As the experimental results below will show, the relative performance gains of various LVAC configurations and the baselines are largely consistent over all human body point clouds as well as object point clouds. This consistency may be explained in part by all variables in LVAC being trained on the given point cloud; hence LVAC is instance-adaptive (except in our generalization studies). No average-case models are trained to fit all point clouds. Thus we expect consistent behavior across other types of point clouds, e.g., room scans. We acknowledge, however, that some types of point clouds, such as dynamically-acquired LIDAR point clouds, may have a special structure that our framework does not take advantage of. Indeed, MPEG G-PCC has special coding modes for such point clouds.

5.2 Baselines

5.2.1 RAHT

Our first baseline is RAHT, which is the core transform in the MPEG G-PCC, coupled with the adaptive Run-Length Golomb-Rice (RLGR) entropy coder (Malvar, 2006). Figure 5A shows the rate-distortion (RD) performance of RAHT + RLGR in RGB PSNR (dB) vs. bit rate (bits per point, or bpp). As PSNR is a measure of quality, higher is better. In RAHT + RLGR, the RAHT coefficients are uniformly scalar quantized. The quantized coefficients are concatenated by level from the root to the leaves and entropy coded using RLGR, independently for each color component. The RD performances using RGB and YUV (BT.709) colorspaces are shown in Figure 5A in blue with filled and unfilled markers, respectively. At low bit rates, YUV provides a significant gain in RGB PSNR, but this falls off at high bit rates.

FIGURE 5

FIGURE 5. (A) Baselines. RAHT + RLGR (RGB) and (YUV) are shown against 3×3 linear models at levels 30, 27, 24, and 21, which optimize the colorspace by minimizing D + λR using the cbe entropy model. Since level = 30, model = cbe + linear(3x3) outperforms RAHT + RLGR (YUV) we discard the latter and use the others as baselines for more complex CBNs. (B) RD performance (YUV PSNR vs bit rate) comparison with RAHT + RLGR (RGB) (de Queiroz and Chou, 2016) and Deep-PCAC (Sheng et al., 2021).

5.2.2 Deep-PCAC

As a secondary baseline, we provide a comparison with Deep-PCAC (Sheng et al., 2021)—see Figure 5B. As mentioned earlier, Deep-PCAC is based on PointNet, which is not volumetric. Therefore, it cannot be used for other scenarios such as radiance fields and also lacks point cloud features such as infinite zoom. We still compare LVAC with Deep-PCAC just to show that learned point cloud attribute compression is not trivial and requires all the crucial steps that we discussed in this work.

5.2.3 Linear LVAC

Finally, level = 30, model = cbe + linear (3 × 3) in Figure 5A shows the RD performance of our LVAC framework when 3-channel latents (C = 3) are quantized and entropy coded using the Continuous Batched Entropy (cbe) model with the Noisy Deep Factorized prior from Tensorflow Compression (Ballé et al., 2021) followed by a simple 3 × 3 linear matrix as the CBN, at binary target level 30. The performance of this simple linear model agrees with that of RAHT-RLGR (YUV) at low rates, and outperforms it at high rates. Therefore, it is useful as a pseudo baseline and we show it in all subsequent plots along with our first baseline RAHT-RLGR (RGB). Figure 5A also shows that at lower target levels (27, 24, 21), LVAC with the 3 × 3 matrix saturates at high rates, since the 3 × 3 matrix has no positional input, and thus represents the volumetric attribute function as a constant across each block. These constant functions serve as baselines for more complex CBNs at these levels, described next.

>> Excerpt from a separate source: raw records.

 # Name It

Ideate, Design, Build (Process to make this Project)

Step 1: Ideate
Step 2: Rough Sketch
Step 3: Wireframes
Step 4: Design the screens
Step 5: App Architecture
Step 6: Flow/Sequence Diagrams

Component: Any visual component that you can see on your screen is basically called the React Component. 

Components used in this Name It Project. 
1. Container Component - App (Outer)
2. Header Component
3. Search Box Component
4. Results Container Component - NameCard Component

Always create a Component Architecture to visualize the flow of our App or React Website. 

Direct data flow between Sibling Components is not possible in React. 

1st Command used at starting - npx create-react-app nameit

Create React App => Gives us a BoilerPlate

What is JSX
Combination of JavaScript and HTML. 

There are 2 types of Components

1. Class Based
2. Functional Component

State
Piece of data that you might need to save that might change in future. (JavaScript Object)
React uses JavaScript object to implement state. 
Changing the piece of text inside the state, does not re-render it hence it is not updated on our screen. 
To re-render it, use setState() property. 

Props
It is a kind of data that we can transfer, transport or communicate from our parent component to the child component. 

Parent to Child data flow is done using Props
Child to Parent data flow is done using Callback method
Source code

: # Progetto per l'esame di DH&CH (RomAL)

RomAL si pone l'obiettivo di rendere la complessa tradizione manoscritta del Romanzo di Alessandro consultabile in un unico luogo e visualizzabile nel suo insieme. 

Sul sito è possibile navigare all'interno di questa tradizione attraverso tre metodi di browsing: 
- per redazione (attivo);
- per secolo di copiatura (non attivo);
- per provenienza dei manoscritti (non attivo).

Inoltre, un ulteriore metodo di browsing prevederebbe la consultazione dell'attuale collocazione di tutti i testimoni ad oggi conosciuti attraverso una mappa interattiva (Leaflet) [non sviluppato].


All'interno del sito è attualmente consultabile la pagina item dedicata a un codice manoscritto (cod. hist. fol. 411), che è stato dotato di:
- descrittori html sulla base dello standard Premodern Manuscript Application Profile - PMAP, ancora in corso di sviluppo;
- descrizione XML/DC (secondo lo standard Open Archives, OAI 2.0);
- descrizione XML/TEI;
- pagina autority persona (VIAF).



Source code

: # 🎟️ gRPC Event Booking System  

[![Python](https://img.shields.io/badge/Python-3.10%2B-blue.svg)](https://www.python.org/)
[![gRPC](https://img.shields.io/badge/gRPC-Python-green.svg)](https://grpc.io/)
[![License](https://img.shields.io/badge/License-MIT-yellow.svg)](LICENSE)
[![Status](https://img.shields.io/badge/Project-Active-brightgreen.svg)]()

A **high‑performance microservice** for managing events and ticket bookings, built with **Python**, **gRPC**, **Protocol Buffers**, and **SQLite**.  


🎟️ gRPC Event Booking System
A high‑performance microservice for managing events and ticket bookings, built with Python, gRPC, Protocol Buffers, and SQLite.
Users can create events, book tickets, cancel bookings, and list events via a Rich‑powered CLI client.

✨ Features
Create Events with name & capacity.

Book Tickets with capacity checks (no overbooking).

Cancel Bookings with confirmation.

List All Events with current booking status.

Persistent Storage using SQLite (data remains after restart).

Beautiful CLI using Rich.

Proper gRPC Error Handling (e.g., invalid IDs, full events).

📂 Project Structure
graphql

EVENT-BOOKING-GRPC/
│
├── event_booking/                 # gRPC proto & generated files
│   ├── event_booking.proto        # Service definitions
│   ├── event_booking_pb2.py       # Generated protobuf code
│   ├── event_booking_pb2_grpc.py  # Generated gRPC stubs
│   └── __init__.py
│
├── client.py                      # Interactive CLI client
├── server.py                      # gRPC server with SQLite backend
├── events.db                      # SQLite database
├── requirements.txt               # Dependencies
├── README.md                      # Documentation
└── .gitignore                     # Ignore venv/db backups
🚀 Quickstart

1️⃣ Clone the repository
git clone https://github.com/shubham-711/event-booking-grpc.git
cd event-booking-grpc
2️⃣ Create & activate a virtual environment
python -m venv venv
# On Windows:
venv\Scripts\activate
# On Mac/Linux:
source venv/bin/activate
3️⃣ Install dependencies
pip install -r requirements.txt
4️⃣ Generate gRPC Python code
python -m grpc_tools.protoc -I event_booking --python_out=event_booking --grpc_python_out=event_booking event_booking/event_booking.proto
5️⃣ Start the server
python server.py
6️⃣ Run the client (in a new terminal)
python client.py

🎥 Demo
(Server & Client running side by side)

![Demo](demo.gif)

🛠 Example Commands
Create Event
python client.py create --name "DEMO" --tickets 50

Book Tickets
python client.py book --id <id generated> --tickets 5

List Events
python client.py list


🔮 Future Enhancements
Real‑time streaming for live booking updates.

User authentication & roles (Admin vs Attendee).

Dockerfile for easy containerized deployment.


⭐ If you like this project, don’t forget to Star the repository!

Similar observations can be made from the plots in the Supplementary Material for the ten other point clouds. Alternative baselines are considered in Section 5.9.

5.3 Coordinate based networks

We now compare configurations of the LVAC framework with four different CBNs: linear(3x3) with 9 parameters (as a baseline), mlp(35 × 256 × 3) with 9,987 parameters, mlp(35 × 64 × 3) with 2,499 parameters, and pa(3 × 32 × 3) with 227 parameters, at different target levels. The mlp(35 × 256 × 3) and mlp(35 × 64 × 3) CBNs are two-layer MLPs with 35 inputs (3 for position and 32 for a latent vector, i.e., C = 32) and 3 outputs, having respectively 256 and 64 hidden nodes. The pa(3 × 32 × 3) CBN is a Position-Attention (PA) network also with 35 inputs (3 for position and 32 for a latent vector) and 3 outputs. All configurations use the Continuous Batched Entropy (cbe) model for quantization and entropy coding of the 32-channel latents.

Figures 6A–C shows (in green, red, purple) the RD performance of these CBNs at different target levels (27, 24, 21), along with the baselines (in blue, orange). We observe that first, at each target level L = 27, 24, 21, the CBNs with more parameters outperform the CBNs with fewer parameters. In particular, especially at higher bit rates, the MLP and PA networks at level L improve more than 5–10 dB over the linear network at level L, whose RD performance saturates as described earlier, for each L. Second, at each target level L = 27, 24, 21, there is a range of bit rates over which the MLP and PA networks improve by 2–3 dB over even the level = 30, model = cbe + linear(3x3) baseline, which does not saturate. The range of bit rates in which this improvement is achieved is higher for level 27, and lower for level 21, reflecting that higher quality requires CBNs with smaller blocksizes. In the Supplementary Material, we show these same data factored by CBN type instead of by level, to illustrate again that for each CBN type, each level is optimal for a different bit rate range. Figure 5B demonstrates that LVAC provides a gain of 2–5 dB over our secondary baseline, Deep-PCAC (Sheng et al., 2021). Comparison plots for other point clouds are provided in the Supplementary Material.

FIGURE 6

FIGURE 6. Coordinate Based Networks, by target level. (A–C) each show mlp(35 × 256 × 3), mlp(35 × 64 × 3), and pa(3 × 32 × 3) CBNs, along with baselines, at levels 27, 24, 21. More complex CBNs outperform less complex. Higher levels are better for higher bit rates.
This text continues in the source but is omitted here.